Nelle sere di luglio sotto il pergolato di Sa Roia Traversa si beve il filu ferru di Luigi. Fra le pietre di basalto e i fiori di fustinaga, le parole di Rita, magnifica padrona di casa e donna dall’intelligenza profonda, facilitano il fluire delle conversazioni. Si finisce, quasi sempre, per parlare di libri.
Quando Luciano, Remo e Giorgio, amici di Sa Roia e conoscitori della Sardegna, scoprono che non ho mai letto Salvatore Niffoi, mi invitano ad iniziare con La vedova scalza: un incantevole gioiello poetico, così lo definiscono.
L’ho comprato lo scorso anno, appena rientrata dalle vacanze, ma l’ho preso in mano solo in questi giorni di cupa primavera impaziente di luce.
La lingua sarda è ostica, chiusa, secca e un romanzo scritto in sardo è un romanzo difficile ed ostinato. E’ quel che penso dopo aver letto le prime pagine costellate di incomprensibili frasi dialettali della Barbagia. Qualcosa mi invita a proseguire nella lettura, forse perché colgo una rude musicalità in questa lingua di terre aride e anche se non capisco i dialoghi alla lettera, ne afferro il senso, sempre più, mentre avanzo con le pagine.

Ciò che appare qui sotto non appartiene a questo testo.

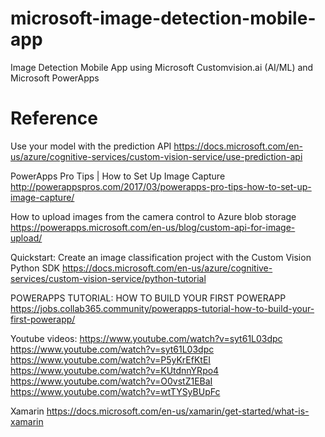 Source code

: # microsoft-image-detection-mobile-app
Image Detection Mobile App using Microsoft Customvision.ai (AI/ML) and Microsoft PowerApps




# Reference

Use your model with the prediction API
https://docs.microsoft.com/en-us/azure/cognitive-services/custom-vision-service/use-prediction-api

PowerApps Pro Tips | How to Set Up Image Capture
http://powerappspros.com/2017/03/powerapps-pro-tips-how-to-set-up-image-capture/

How to upload images from the camera control to Azure blob storage
https://powerapps.microsoft.com/en-us/blog/custom-api-for-image-upload/

Quickstart: Create an image classification project with the Custom Vision Python SDK
https://docs.microsoft.com/en-us/azure/cognitive-services/custom-vision-service/python-tutorial

POWERAPPS TUTORIAL: HOW TO BUILD YOUR FIRST POWERAPP
https://jobs.collab365.community/powerapps-tutorial-how-to-build-your-first-powerapp/

Youtube videos:
https://www.youtube.com/watch?v=syt61L03dpc
https://www.youtube.com/watch?v=syt61L03dpc
https://www.youtube.com/watch?v=P5yKrEfKtEI
https://www.youtube.com/watch?v=KUtdnnYRpo4
https://www.youtube.com/watch?v=O0vstZ1EBaI
https://www.youtube.com/watch?v=wtTYSyBUpFc

Xamarin
https://docs.microsoft.com/en-us/xamarin/get-started/what-is-xamarin






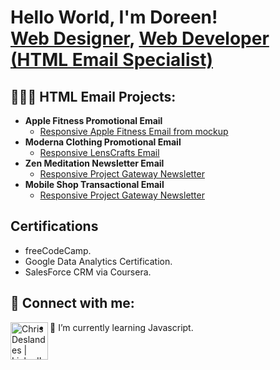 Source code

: <h1>Hello World, I'm Doreen! <br/><a href="https://Doreen-Guiler.github.io target="_blank">Web Designer</a>, <a href="https://www.linkedin.com/in/doreenguiler target="_blank">Web Developer (HTML Email Specialist)</a>

<h2>👩🏽‍💻 HTML Email Projects:</h2>

- <b>Apple Fitness Promotional Email</b>
  - [Responsive Apple Fitness Email from mockup](https://.github.io/Apple-Fitness-HTML-Email/)
- <b>Moderna Clothing Promotional Email</b>
  - [Responsive LensCrafts Email](https://deslandescg.github.io/LensCrafts-HTML-Email/)
- <b>Zen Meditation Newsletter Email</b>
  - [Responsive Project Gateway Newsletter](https://doreen-guiler.github.io/Zen-Meditation-HTML-Email/)
- <b>Mobile Shop Transactional Email</b>
  - [Responsive Project Gateway Newsletter](https://deslandescg.github.io/Project-Gateway-HTML-Email/)
  
<h2>Certifications</h2>

- freeCodeCamp.
- Google Data Analytics Certification.
- SalesForce CRM via Coursera.

<h2> 🤳 Connect with me:</h2>


[<img align="left" alt="Chris Deslandes | LinkedIn" width="60px" src="https://i.ibb.co/3zn6mW3/linkedin.png" target="_blank" />][linkedin]



[linkedin]: www.linkedin.com/in/doreenguiler

- 🌱 I’m currently learning Javascript.

<!--
**joshmadakor1/joshmadakor1** is a ✨ _special_ ✨ repository because its `README.md` (this file) appears on your GitHub profile.

Here are some ideas to get you started:

- 🔭 I’m currently working on ...

- 👯 I’m looking to collaborate on ...
- 🤔 I’m looking for help with ...
- 💬 Ask me about ...
- 📫 How to reach me: ...
- 😄 Pronouns: ...
- ⚡ Fun fact: ...
-->

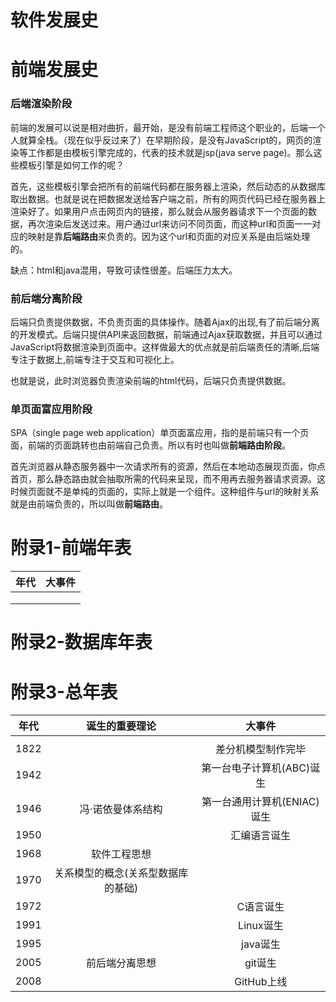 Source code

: # 软件发展史

# 前端发展史

### 后端渲染阶段

前端的发展可以说是相对曲折，最开始，是没有前端工程师这个职业的，后端一个人就算全栈。（现在似乎反过来了）在早期阶段，是没有JavaScript的，网页的渲染等工作都是由模板引擎完成的，代表的技术就是jsp(java serve page)。那么这些模板引擎是如何工作的呢？

首先，这些模板引擎会把所有的前端代码都在服务器上渲染，然后动态的从数据库取出数据。也就是说在把数据发送给客户端之前，所有的网页代码已经在服务器上渲染好了。如果用户点击网页内的链接，那么就会从服务器请求下一个页面的数据，再次渲染后发送过来。用户通过url来访问不同页面，而这种url和页面一一对应的映射是靠**后端路由**来负责的。因为这个url和页面的对应关系是由后端处理的。

缺点：html和java混用，导致可读性很差。后端压力太大。

### 前后端分离阶段

后端只负责提供数据，不负责页面的具体操作。随着Ajax的出现,有了前后端分离的开发模式。后端只提供API来返回数据，前端通过Ajax获取数据，并且可以通过JavaScript将数据渲染到页面中。这样做最大的优点就是前后端责任的清晰,后端专注于数据上,前端专注于交互和可视化上。

也就是说，此时浏览器负责渲染前端的html代码，后端只负责提供数据。

### 单页面富应用阶段

SPA（single page web application）单页面富应用，指的是前端只有一个页面，前端的页面跳转也由前端自己负责。所以有时也叫做**前端路由阶段**。

首先浏览器从静态服务器中一次请求所有的资源，然后在本地动态展现页面，你点首页，那么静态路由就会抽取所需的代码来呈现，而不用再去服务器请求资源。这时候页面就不是单纯的页面的，实际上就是一个组件。这种组件与url的映射关系就是由前端负责的，所以叫做**前端路由**。



# 附录1-前端年表

| 年代 | 大事件 |
| ---- | ------ |
|      |        |
|      |        |
|      |        |



# 附录2-数据库年表

# 附录3-总年表

| 年代 | 诞生的重要理论 |              大事件               |
| :--: | :---------------: | :-------------------------------: |
|  |  |  |
| 1822 |                   |          差分机模型制作完毕       |
| 1942 |                   |     第一台电子计算机(ABC)诞生     |
| 1946 | 冯·诺依曼体系结构 | 第一台通用计算机(ENIAC)诞生 |
| 1950 |  | 汇编语言诞生 |
| 1968 | 软件工程思想 |  |
| 1970 | 关系模型的概念(关系型数据库的基础) |  |
| 1972 |                   | C语言诞生 |
| 1991 | | Linux诞生 |
| 1995 | | java诞生 |
| 2005 | 前后端分离思想 | git诞生 |
| 2008 |  | GitHub上线 |

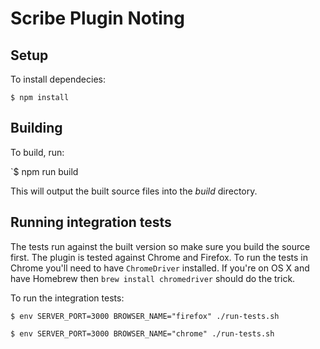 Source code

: # Scribe Plugin Noting

## Setup
To install dependecies:

`$ npm install`


## Building

To build, run:

`$ npm run build

This will output the built source files into the _build_ directory.


## Running integration tests
The tests run against the built version so make sure you build the source first.
The plugin is tested against Chrome and Firefox. To run the tests in Chrome you'll need
to have `ChromeDriver` installed. If you're on OS X and have Homebrew then `brew install chromedriver` should do the trick.

To run the integration tests:

`$ env SERVER_PORT=3000 BROWSER_NAME="firefox" ./run-tests.sh`

`$ env SERVER_PORT=3000 BROWSER_NAME="chrome" ./run-tests.sh`


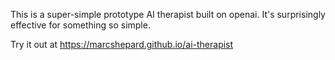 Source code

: This is a super-simple prototype AI therapist built on openai. It's surprisingly effective for something so simple.

Try it out at https://marcshepard.github.io/ai-therapist

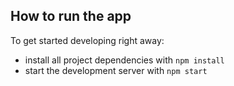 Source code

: ## How to run the app

To get started developing right away:

* install all project dependencies with `npm install`
* start the development server with `npm start` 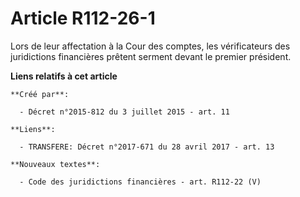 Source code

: # Article R112-26-1

Lors de leur affectation à la Cour des comptes, les vérificateurs des juridictions financières prêtent serment devant le
premier président.

**Liens relatifs à cet article**

	**Créé par**:

	  - Décret n°2015-812 du 3 juillet 2015 - art. 11

	**Liens**:

	  - TRANSFERE: Décret n°2017-671 du 28 avril 2017 - art. 13

	**Nouveaux textes**:

	  - Code des juridictions financières - art. R112-22 (V)
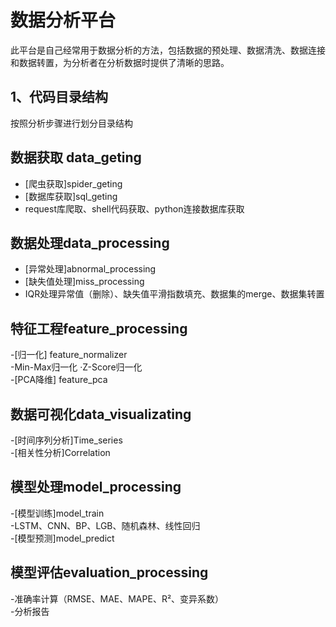 # 数据分析平台
此平台是自己经常用于数据分析的方法，包括数据的预处理、数据清洗、数据连接和数据转置，为分析者在分析数据时提供了清晰的思路。
## 1、代码目录结构
按照分析步骤进行划分目录结构
## 数据获取 data_geting
- [爬虫获取]spider_geting<br>
- [数据库获取]sql_geting<br>
- request库爬取、shell代码获取、python连接数据库获取
## 数据处理data_processing
- [异常处理]abnormal_processing<br>
- [缺失值处理]miss_processing<br>
- IQR处理异常值（删除）、缺失值平滑指数填充、数据集的merge、数据集转置
## 特征工程feature_processing
-[归一化] feature_normalizer<br>
-‌Min-Max归一化 ·‌Z-Score归一化<br>
-[PCA降维] feature_pca<br>
## 数据可视化data_visualizating
-[时间序列分析]Time_series<br>
-[相关性分析]Correlation<br>
## 模型处理model_processing
-[模型训练]model_train<br>
-LSTM、CNN、BP、LGB、随机森林、线性回归<br>
-[模型预测]model_predict<br>
## 模型评估evaluation_processing
-准确率计算（RMSE、MAE、MAPE、R²、变异系数）<br>
-分析报告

Poi, all’inizio del quarto capitolo, le parole degli amici di Sa Roia all’improvviso diventano vere perché incontro questa frase che apre le porte al mondo poetico di Niffoi:
Le case di Taculè sono come pallettoni sparati nella roccia, conficcate nel granito con le loro radici invisibili, fatte di lamentazioni e canti salmodiati all’imbrunire.
E’ una storia violenta quella della vedova scalza, c’è violenza nell’amore, nell’orgoglio, nelle promesse e nelle vendette dei ruvidi personaggi che animano le pendici del Gennargentu negli anni trenta del secolo scorso.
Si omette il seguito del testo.